What’s a good local nursing home for a loved one?

Which hospital is closest to your home?

Where would a personal care home resident go if a tornado damaged that facility?

The answers just got closer. Now Georgians can search for all licensed health care facilities by city or ZIP code through a new webtool, GaMap2Care, developed by the staff of the state Department of Community Health. (Here’s the link: www.GaMap2Care.info)

The geomapping technology gives the size of a hospital, nursing home, dialysis clinic or other health facility, shows its address and phone number, and gives a Google map aerial view and a street view.

Georgia’s more than 7,000 licensed facilities — ranging from hospitals and nursing homes to surgery centers, hospices, rural health clinics and drug abuse treatment centers — can all be found on the site. Community Health staffers said Thursday that they know of no other state with a similar search tool.

DCH officials said it will help the state in case of emergencies or natural disasters to notify and identify health facilities for the possible relocation of residents.

Community Health officials also discussed Medicaid expansion, the new managed care initiative for the aged, blind and disabled population in Medicaid, and the importance of the hospital provider tax in interviews with reporters after the agency’s board meeting Thursday.
At that meeting, Ross Mason announced his resignation as chairman of the agency board, citing personal and business reasons. No successor was named.

Mason commended DCH staff for “fabulous work’’ on creating the GaMap2Care tool.

Community Health’s commissioner, David Cook, said GaMap2Care “will allow the public to make more informed choices as they search, see and select health care facilities.’’

“It will be helpful for the health care business community when deciding where to locate a new facility,” Cook added.

The tool will improve scheduling efficiency for agency surveyors who inspect facilities.

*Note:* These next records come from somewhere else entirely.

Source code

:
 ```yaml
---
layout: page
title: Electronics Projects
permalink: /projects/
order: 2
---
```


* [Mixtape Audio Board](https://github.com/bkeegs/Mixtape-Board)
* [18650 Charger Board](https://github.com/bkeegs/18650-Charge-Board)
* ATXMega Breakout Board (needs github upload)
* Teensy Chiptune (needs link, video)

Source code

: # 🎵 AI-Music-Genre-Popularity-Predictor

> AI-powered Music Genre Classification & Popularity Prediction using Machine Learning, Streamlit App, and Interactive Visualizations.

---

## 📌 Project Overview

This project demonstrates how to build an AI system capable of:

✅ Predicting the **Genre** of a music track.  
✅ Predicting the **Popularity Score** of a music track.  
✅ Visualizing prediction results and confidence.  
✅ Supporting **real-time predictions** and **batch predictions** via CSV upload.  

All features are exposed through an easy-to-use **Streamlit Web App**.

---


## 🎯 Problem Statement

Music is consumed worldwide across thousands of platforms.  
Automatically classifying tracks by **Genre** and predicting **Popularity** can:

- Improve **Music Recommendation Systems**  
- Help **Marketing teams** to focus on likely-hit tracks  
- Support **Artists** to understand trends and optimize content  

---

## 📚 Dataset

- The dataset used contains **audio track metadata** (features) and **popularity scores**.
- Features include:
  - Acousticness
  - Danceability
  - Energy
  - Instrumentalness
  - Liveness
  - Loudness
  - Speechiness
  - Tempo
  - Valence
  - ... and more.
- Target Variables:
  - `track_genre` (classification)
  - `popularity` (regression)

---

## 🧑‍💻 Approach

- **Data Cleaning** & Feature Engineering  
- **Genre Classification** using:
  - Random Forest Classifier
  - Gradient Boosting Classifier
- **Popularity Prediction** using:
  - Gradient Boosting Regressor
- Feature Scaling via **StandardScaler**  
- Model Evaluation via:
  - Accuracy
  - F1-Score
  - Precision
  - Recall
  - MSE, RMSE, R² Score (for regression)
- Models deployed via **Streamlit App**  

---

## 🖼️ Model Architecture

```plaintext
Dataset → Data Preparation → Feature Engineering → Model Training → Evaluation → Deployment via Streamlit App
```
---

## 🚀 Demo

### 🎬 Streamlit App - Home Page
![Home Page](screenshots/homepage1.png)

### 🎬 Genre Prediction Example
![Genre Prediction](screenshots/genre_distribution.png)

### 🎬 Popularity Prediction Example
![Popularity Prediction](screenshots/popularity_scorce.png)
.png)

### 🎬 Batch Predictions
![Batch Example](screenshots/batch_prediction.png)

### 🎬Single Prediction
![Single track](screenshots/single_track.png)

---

The GaMap2Care site also has information on recent inspection reports for many facilities, though not all. Those reports that are shown appear to have scant information for consumers.

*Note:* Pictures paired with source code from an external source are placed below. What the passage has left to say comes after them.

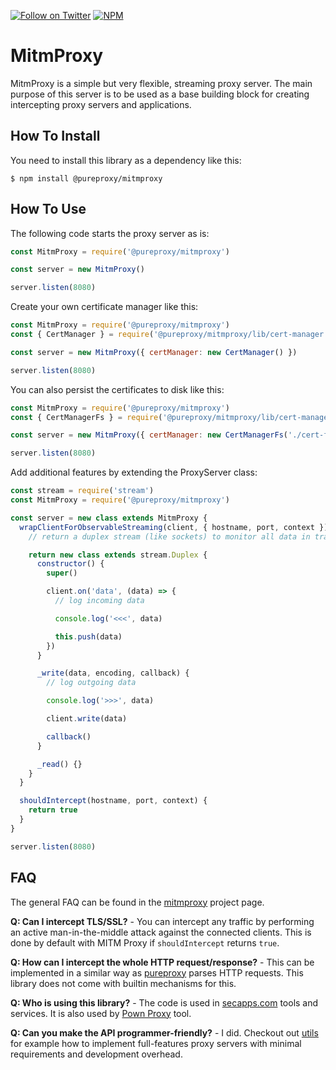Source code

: [![Follow on Twitter](https://img.shields.io/twitter/follow/pdp.svg?logo=twitter)](https://twitter.com/pdp)
[![NPM](https://img.shields.io/npm/v/@pureproxy/mitmproxy.svg)](https://www.npmjs.com/package/@pureproxy/mitmproxy)

# MitmProxy

MitmProxy is a simple but very flexible, streaming proxy server. The main purpose of this server is to be used as a base building block for creating intercepting proxy servers and applications.

## How To Install

You need to install this library as a dependency like this:

```
$ npm install @pureproxy/mitmproxy
```

## How To Use

The following code starts the proxy server as is:

```javascript
const MitmProxy = require('@pureproxy/mitmproxy')

const server = new MitmProxy()

server.listen(8080)
```

Create your own certificate manager like this:

```javascript
const MitmProxy = require('@pureproxy/mitmproxy')
const { CertManager } = require('@pureproxy/mitmproxy/lib/cert-manager')

const server = new MitmProxy({ certManager: new CertManager() })

server.listen(8080)
```

You can also persist the certificates to disk like this:

```javascript
const MitmProxy = require('@pureproxy/mitmproxy')
const { CertManagerFs } = require('@pureproxy/mitmproxy/lib/cert-manager-fs')

const server = new MitmProxy({ certManager: new CertManagerFs('./cert-folder') })

server.listen(8080)
```

Add additional features by extending the ProxyServer class:

```javascript
const stream = require('stream')
const MitmProxy = require('@pureproxy/mitmproxy')

const server = new class extends MitmProxy {
  wrapClientForObservableStreaming(client, { hostname, port, context }) {
    // return a duplex stream (like sockets) to monitor all data in transit

    return new class extends stream.Duplex {
      constructor() {
        super()

        client.on('data', (data) => {
          // log incoming data

          console.log('<<<', data)

          this.push(data)
        })
      }

      _write(data, encoding, callback) {
        // log outgoing data

        console.log('>>>', data)

        client.write(data)

        callback()
      }

      _read() {}
    }
  }

  shouldIntercept(hostname, port, context) {
    return true
  }
}

server.listen(8080)
```

## FAQ

The general FAQ can be found in the [mitmproxy](https://github.com/pureproxy/pureproxy) project page.

**Q: Can I intercept TLS/SSL?** - You can intercept any traffic by performing an active man-in-the-middle attack against the connected clients. This is done by default with MITM Proxy if `shouldIntercept` returns `true`.

**Q: How can I intercept the whole HTTP request/response?** - This can be implemented in a similar way as [pureproxy](https://github.com/pureproxy/pureproxy) parses HTTP requests. This library does not come with builtin mechanisms for this.

**Q: Who is using this library?** - The code is used in [secapps.com](https://secapps.com) tools and services. It is also used by [Pown Proxy](https://github.com/pownjs/pown-proxy) tool.

**Q: Can you make the API programmer-friendly?** - I did. Checkout out [utils](https://github.com/pureproxy/utils) for example how to implement full-features proxy servers with minimal requirements and development overhead.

For quality of care and inspection information, a consumer may want to check the Centers for Medicare and Medicaid Services’ Hospital Compare, Nursing Home Compare, Home Health Compare and Dialysis Facility Compare sites.

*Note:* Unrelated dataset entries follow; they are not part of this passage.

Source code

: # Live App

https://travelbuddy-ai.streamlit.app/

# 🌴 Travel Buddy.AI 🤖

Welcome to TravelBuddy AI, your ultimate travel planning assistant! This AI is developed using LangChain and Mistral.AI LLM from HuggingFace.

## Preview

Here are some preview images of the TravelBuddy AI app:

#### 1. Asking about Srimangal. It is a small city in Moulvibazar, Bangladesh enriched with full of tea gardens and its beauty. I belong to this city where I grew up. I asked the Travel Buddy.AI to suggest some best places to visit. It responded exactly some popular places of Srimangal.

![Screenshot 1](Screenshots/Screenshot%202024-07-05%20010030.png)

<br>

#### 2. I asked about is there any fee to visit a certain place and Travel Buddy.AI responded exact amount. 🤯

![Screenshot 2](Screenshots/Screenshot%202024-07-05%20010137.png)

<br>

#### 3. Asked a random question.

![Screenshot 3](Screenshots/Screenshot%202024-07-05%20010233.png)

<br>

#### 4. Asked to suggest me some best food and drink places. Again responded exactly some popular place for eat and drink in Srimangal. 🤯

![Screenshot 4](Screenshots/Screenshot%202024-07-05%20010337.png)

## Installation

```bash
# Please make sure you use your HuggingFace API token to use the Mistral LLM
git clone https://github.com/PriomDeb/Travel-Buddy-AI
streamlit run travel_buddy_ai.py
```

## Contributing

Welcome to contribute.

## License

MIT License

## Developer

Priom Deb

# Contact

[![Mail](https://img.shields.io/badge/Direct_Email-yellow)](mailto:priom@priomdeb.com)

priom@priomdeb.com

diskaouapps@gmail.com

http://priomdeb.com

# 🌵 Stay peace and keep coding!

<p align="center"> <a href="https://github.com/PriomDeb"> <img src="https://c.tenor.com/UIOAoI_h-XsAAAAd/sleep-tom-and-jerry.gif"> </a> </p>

Separately, Community Health officials said Thursday that the managed care program envisioned for aged, blind and disabled Medicaid patients will aim to improve the coordination of their care. Some beneficiaries are overusing local hospital emergency rooms, the officials noted.

The goal is to ‘‘connect people to a medical home,’’ said state Medicaid director Jerry Dubberly. The ‘‘medical home’’ concept is about designating a single health care provider for as many of a patient’s needs as possible.

Cook, the agency commissioner, also said that CMS will have to give more guidance to states on their decisions whether to expand their Medicaid programs under the Affordable Care Act.

In June, the U.S. Supreme Court ruled that states must have more flexibility to reject expansion than the ACA initially gave them.

Georgia Gov. Nathan Deal has said he does not intend to expand the state’s Medicaid rolls under the current federal rules governing the change.

“We’re very interested in having more clarity and getting more information from CMS’’ about Medicaid expansion, Cook said.

Cook warned that the ACA’s provision to increase the pay of doctors under Medicaid starting in January isn’t possible from a technical standpoint. Instead, he said, Community Health hopes to get those extra payments implemented in a few months, and then make them retroactive.

And he reasserted the budgetary importance of the hospital provider tax, which brings $600 million into the Medicaid program annually and is up for renewal next year.

The levy is expected to draw some legislative opposition in the Georgia General Assembly.